Fordia MR: Antidiabetic medicince

2021-07-04 06:22 PM

Fordia MR is indicated for the treatment of type 2 diabetes in adults, especially in overweight patients, when diet and exercise are not adequately controlled.


United International Pharma.


Each tablet: Metformin hydrochloride 500mg or 750mg.


Metformin hydrochloride (metformin HCl) is an oral biguanide for the treatment of type 2 diabetes. It improves glucose tolerance in patients with type 2 diabetes and lowers plasma glucose. normal time and after eating. Metformin HCl reduces hepatic glucose production and improves insulin sensitivity by increasing peripheral glucose uptake and consumption.

Metformin HCl has beneficial effects on serum lipid profiles in patients with type 2 diabetes. The drug reduces mean fasting serum concentrations of triglycerides, total cholesterol, and low density cholesterol without no adverse effects on other lipid concentrations. Increased fibrinolytic activity and decreased platelet aggregation have been observed in diabetic patients following treatment with metformin HCl.



Following oral administration of a 500 mg controlled-release metformin tablet, metformin absorption was significantly delayed compared with an immediate-release tablet (Tmax 2.5 hours) with a Tmax of 7 hours. At steady state, similar to the immediate-release formulation, Cmax and AUC do not increase in a dose proportional manner. The AUC following a single dose of 2,000 mg of controlled-release metformin was similar to that observed with a 1,000 mg dose of immediate-release form.

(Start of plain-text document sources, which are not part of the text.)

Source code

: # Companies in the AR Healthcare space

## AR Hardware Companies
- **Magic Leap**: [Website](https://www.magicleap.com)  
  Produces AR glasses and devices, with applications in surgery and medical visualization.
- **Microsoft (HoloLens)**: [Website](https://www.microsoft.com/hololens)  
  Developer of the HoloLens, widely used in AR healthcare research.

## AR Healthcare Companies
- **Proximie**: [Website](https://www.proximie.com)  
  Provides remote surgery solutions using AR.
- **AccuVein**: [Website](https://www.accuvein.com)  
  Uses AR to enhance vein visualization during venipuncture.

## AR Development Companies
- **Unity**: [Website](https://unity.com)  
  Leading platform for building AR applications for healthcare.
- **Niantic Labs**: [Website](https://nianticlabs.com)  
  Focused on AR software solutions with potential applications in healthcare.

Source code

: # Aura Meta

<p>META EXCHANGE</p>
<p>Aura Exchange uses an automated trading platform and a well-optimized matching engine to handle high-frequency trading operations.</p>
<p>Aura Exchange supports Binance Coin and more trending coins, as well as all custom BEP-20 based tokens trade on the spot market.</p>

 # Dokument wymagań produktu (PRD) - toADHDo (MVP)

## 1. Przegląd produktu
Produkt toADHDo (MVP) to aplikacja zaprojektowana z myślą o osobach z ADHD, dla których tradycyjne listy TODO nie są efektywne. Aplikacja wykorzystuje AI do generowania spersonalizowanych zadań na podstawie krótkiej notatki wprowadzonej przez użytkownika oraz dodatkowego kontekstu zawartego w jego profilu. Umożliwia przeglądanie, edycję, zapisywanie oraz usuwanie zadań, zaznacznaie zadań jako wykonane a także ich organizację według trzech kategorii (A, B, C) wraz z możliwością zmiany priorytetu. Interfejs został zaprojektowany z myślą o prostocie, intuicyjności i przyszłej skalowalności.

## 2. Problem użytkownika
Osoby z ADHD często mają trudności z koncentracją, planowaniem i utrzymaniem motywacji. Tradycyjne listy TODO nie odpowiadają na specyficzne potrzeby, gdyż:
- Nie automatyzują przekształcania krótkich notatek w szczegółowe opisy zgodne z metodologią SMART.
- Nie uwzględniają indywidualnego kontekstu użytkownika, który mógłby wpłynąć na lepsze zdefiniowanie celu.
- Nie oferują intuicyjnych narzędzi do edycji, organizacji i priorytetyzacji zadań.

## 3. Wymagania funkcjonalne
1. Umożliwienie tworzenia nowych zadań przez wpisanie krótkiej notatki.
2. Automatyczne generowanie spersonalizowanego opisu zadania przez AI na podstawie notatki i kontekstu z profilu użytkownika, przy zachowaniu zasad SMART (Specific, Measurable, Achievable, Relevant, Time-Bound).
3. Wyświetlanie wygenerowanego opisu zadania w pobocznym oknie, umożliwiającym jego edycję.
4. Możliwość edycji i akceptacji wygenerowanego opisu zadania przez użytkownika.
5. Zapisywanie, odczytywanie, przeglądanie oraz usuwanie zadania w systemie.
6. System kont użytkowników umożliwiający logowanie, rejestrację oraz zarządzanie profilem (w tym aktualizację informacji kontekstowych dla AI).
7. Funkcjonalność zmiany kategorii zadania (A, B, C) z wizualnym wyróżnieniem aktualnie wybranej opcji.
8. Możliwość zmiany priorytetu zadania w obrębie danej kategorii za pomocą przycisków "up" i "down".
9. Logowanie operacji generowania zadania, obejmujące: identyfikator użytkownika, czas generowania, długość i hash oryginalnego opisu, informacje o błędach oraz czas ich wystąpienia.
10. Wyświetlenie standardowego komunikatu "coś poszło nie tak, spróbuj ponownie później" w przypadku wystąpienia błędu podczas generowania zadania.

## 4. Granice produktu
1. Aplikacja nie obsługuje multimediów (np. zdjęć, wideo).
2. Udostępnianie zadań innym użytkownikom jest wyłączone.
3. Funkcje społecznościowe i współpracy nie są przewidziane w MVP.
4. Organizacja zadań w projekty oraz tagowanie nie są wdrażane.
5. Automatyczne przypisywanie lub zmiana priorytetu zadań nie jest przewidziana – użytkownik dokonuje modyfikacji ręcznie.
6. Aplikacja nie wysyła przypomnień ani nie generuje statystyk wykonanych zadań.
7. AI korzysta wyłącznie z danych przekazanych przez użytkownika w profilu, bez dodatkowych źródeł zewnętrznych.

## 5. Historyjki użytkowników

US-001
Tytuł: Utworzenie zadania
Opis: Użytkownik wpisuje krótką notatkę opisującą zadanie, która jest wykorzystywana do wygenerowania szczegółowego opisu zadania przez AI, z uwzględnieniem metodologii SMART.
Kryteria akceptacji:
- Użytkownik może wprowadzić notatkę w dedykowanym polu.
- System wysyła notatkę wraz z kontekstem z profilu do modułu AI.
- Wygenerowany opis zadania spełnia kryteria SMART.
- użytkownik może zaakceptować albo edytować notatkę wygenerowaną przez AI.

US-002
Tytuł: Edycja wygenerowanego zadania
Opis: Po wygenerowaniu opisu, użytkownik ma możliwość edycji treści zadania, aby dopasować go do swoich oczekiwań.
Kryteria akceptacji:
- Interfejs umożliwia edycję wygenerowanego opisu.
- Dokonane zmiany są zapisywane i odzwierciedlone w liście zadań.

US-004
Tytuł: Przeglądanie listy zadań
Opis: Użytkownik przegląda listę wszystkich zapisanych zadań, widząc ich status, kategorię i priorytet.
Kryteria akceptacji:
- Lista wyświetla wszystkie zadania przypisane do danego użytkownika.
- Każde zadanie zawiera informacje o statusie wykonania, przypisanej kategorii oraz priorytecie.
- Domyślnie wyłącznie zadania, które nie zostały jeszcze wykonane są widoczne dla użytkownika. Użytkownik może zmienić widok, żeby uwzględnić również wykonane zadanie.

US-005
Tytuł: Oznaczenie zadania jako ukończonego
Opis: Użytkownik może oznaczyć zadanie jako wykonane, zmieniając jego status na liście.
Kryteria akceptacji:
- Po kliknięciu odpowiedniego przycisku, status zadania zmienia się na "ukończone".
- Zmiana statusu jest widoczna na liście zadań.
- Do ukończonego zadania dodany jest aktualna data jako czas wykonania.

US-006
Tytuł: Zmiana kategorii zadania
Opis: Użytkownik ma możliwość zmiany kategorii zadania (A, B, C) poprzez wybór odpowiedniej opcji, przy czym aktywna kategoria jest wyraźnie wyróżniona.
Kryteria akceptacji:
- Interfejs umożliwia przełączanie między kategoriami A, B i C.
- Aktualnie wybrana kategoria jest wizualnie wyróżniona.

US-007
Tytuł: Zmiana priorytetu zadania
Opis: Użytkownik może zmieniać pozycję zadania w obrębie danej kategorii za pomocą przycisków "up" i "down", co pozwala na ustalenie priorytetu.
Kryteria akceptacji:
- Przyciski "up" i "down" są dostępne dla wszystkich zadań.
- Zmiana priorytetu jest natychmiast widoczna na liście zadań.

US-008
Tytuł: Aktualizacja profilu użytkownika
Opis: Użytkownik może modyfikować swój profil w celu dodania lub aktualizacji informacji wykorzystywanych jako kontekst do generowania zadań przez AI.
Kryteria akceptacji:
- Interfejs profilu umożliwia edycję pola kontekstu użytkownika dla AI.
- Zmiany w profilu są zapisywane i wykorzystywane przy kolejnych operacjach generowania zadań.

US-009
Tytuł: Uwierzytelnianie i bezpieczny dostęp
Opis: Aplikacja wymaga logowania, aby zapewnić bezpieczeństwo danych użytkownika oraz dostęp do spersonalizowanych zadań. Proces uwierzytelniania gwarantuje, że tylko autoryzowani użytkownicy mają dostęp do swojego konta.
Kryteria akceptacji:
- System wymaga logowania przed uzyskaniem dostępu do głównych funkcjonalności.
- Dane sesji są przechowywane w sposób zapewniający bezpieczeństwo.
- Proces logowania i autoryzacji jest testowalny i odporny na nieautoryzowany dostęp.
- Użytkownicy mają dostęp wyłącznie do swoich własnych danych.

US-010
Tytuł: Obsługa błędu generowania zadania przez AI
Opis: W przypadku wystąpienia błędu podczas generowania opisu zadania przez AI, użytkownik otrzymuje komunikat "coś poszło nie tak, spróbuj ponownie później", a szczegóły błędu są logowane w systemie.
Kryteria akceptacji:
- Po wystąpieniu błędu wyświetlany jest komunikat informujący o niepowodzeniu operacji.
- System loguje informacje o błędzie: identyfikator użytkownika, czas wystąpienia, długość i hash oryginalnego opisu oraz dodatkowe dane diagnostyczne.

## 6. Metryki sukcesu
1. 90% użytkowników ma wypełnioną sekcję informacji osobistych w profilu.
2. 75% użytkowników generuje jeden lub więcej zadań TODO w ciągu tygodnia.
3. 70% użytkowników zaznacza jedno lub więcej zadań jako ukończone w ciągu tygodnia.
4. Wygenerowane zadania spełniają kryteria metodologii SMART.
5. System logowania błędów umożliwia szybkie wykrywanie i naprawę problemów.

The intra-individual variability of controlled-release Cmax and AUC was comparable to that observed for immediate-release metformin.
Administered controlled-release metformin tablets on an empty stomach, AUC decreased approximately 30% (C and Tmax were not affected).

Absorption of metformin controlled-release dosage forms is not altered by food. No accumulation was observed following repeated dosing up to 2,000 mg of controlled-release metformin.

Following a single oral dose of 1,500 mg of 750 mg controlled-release metformin, peak plasma concentrations of 1,193 ng/mL were achieved on average after 5 hours (range 4-12 hours).

Metformin 750 mg controlled release has been shown to be bioequivalent to metformin 500 mg controlled release at a dose of 1,500 mg of both Cmax and AUC in healthy subjects in both satiety and fasting.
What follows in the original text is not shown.